[[ Source records open ]]

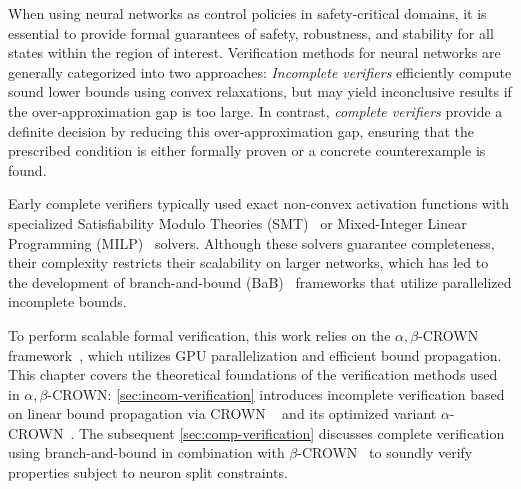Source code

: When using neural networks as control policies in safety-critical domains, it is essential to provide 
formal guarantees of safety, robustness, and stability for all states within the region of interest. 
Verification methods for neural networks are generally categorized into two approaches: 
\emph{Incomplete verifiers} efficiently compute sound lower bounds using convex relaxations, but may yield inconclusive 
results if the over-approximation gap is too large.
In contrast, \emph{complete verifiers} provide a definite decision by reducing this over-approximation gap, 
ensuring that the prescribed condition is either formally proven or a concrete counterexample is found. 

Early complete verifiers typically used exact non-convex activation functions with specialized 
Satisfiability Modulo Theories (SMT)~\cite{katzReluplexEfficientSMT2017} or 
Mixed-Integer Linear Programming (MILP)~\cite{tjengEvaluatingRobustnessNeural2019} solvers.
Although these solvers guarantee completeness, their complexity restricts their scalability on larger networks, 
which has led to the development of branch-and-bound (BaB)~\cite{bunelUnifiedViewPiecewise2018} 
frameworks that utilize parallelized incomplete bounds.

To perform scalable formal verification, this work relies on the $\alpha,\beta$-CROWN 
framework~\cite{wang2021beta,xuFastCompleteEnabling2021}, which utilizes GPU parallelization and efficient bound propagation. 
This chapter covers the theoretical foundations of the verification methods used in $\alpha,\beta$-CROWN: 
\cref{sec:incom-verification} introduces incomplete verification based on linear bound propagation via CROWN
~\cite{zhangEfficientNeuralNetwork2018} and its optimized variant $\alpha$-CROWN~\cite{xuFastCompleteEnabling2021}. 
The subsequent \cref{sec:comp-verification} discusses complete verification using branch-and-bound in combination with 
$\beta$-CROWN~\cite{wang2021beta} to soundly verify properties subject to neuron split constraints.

[[ Source records closed ]]
[[ Source records open ]]

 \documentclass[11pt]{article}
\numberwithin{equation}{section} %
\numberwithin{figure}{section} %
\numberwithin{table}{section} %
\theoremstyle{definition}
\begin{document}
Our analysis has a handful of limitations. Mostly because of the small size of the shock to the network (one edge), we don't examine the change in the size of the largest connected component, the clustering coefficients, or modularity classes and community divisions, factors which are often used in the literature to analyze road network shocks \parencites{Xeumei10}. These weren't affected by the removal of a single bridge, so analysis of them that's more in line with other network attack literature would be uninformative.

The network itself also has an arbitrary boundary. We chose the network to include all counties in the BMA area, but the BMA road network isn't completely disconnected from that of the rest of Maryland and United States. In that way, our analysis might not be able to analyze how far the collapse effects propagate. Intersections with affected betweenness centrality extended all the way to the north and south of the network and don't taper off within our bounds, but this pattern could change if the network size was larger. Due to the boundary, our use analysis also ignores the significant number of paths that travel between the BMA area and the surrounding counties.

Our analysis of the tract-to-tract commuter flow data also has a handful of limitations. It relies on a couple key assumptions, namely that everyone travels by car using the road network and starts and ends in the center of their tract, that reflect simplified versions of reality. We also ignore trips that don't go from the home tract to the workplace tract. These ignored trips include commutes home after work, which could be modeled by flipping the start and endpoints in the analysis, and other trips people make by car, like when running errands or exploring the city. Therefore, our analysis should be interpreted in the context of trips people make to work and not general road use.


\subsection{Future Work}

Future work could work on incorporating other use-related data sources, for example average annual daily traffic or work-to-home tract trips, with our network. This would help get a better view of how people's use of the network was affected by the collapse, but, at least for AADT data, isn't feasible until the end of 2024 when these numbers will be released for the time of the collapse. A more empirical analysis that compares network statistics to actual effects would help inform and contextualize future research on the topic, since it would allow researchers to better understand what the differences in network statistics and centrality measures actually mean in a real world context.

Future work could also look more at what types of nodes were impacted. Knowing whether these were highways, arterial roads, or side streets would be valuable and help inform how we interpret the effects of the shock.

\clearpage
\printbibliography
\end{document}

[[ Source records closed ]]
[[ Source records open ]]

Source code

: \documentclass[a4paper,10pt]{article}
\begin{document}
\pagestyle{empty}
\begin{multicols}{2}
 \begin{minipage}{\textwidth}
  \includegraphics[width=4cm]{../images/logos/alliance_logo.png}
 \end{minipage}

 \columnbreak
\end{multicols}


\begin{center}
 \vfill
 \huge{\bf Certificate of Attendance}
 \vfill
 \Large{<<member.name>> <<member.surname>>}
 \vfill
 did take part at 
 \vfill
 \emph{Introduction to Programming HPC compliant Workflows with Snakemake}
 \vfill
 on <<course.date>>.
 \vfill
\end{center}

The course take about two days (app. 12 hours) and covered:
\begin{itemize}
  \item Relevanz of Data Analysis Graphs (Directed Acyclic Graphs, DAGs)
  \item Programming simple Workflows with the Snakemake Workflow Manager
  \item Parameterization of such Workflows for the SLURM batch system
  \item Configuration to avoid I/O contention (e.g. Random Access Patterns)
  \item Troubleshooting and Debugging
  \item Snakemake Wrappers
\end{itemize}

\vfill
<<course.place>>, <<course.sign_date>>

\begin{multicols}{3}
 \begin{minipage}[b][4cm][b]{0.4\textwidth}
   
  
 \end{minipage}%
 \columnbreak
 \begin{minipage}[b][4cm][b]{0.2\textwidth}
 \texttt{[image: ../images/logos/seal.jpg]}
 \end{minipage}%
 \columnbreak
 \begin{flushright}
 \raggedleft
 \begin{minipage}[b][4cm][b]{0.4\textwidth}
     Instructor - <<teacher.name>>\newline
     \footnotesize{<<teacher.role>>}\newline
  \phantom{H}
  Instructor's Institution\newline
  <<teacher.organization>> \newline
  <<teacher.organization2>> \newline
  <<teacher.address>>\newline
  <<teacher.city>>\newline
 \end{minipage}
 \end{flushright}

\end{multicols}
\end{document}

[[ Source records closed ]]

* _How to complete this task_
With the string "article" as the key, filter the data above and show the lines that match.

* _Written answer_
 \documentclass[11pt]{article}
: \documentclass[a4paper,10pt]{article}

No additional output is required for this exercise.